Pigment Red 122

Identifiers
- CAS Number: 980-26-7;
- 3D model (JSmol): Interactive image;
- ChemSpider: 63602;
- ECHA InfoCard: 100.012.329
- EC Number: 213-561-3;
- PubChem CID: 70423;
- UNII: 28UCS3P84C;
- CompTox Dashboard (EPA): DTXSID2052655 ;

= Pigment Red 122 =

Pigment Red 122 is an organic compound. A purple solid, it is related to quinacridone, a motif found in several organic pigments.

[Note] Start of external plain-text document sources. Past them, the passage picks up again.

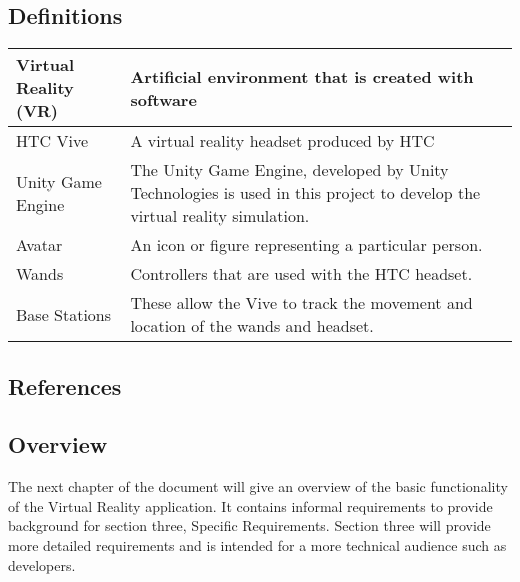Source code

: \documentclass[10pt,journal,compsoc,onecolumn, draftclsnofoot]{IEEEtran}
\begin{document}
\begin{bibunit}
\subsection{Definitions}
\begin{center}
	\begin{tabular}{| m{3cm} | m{9cm} |}
		\hline
		Virtual Reality (VR) & Artificial environment that is created with software \\
		\hline
		HTC Vive & A virtual reality headset produced by HTC \\
		\hline
		Unity Game Engine & The Unity Game Engine, developed by Unity
		Technologies is used in this project to develop the virtual reality simulation. \\
    	\hline
    	Avatar & An icon or figure representing a particular person. \\
    	\hline
    	Wands & Controllers that are used with the HTC headset. \\
    	\hline
		Base Stations & These allow the Vive to track the movement and location of
    the wands and headset. \\
		\hline
	\end{tabular}
\end{center}

\subsection{References}
\begingroup
\renewcommand{\addcontentsline}[3]{}%
\renewcommand{\section}[2]{}%
% 
% 
\putbib[requirementsdoc]
\endgroup

\subsection{Overview}
The next chapter of the document will give an overview of the basic functionality
of the Virtual Reality application. It contains informal requirements to provide
background for section three, Specific Requirements. Section three
will provide more detailed requirements and is intended for a more
technical audience such as developers.


\end{bibunit}
\end{document}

== Extraction and presentation ==
Pigment Red 122 can be obtained by the reaction of dimethyl succinyl succinate with p-toluidine, followed by base hydrolysis of the resulting intermediate with sodium hydroxide and subsequent cyclization.

== Use ==
Pigment Red 122 is used as a pigment in paints and printing inks. It exhibits very good light fastness, very good migration fastness, and thermostability, as well as sterilization fastness and calendering fastness. The pigment produces a very bluish, pure red shade, which is usually described as pink or magenta. The main areas of application are similar to those of the γ-modification of unsubstituted quinacridone in the field of high-quality paints and printing inks, as well as in the coloration of polystyrene plastics, acrylonitrile butadiene styrene copolymer, polycarbonate, PVC films and PVC-based coatings, and polyurethanes. It is also used in technical and toy articles made of PVC and polyolefins, as well as in PO films and polyester fibers. Owing to its higher weather fastness, it is also suitable for use in metallic paints for passenger cars. Its resistance to common organic solvents is very good, which also provides good overcoat fastness in oven-drying systems. Due to its good weather fastness, the pigment is also of interest for exterior architectural coatings. Because of its resistance to common solvents such as styrene and acetone, it is suitable for laminates based on polyester as well as melamine resin.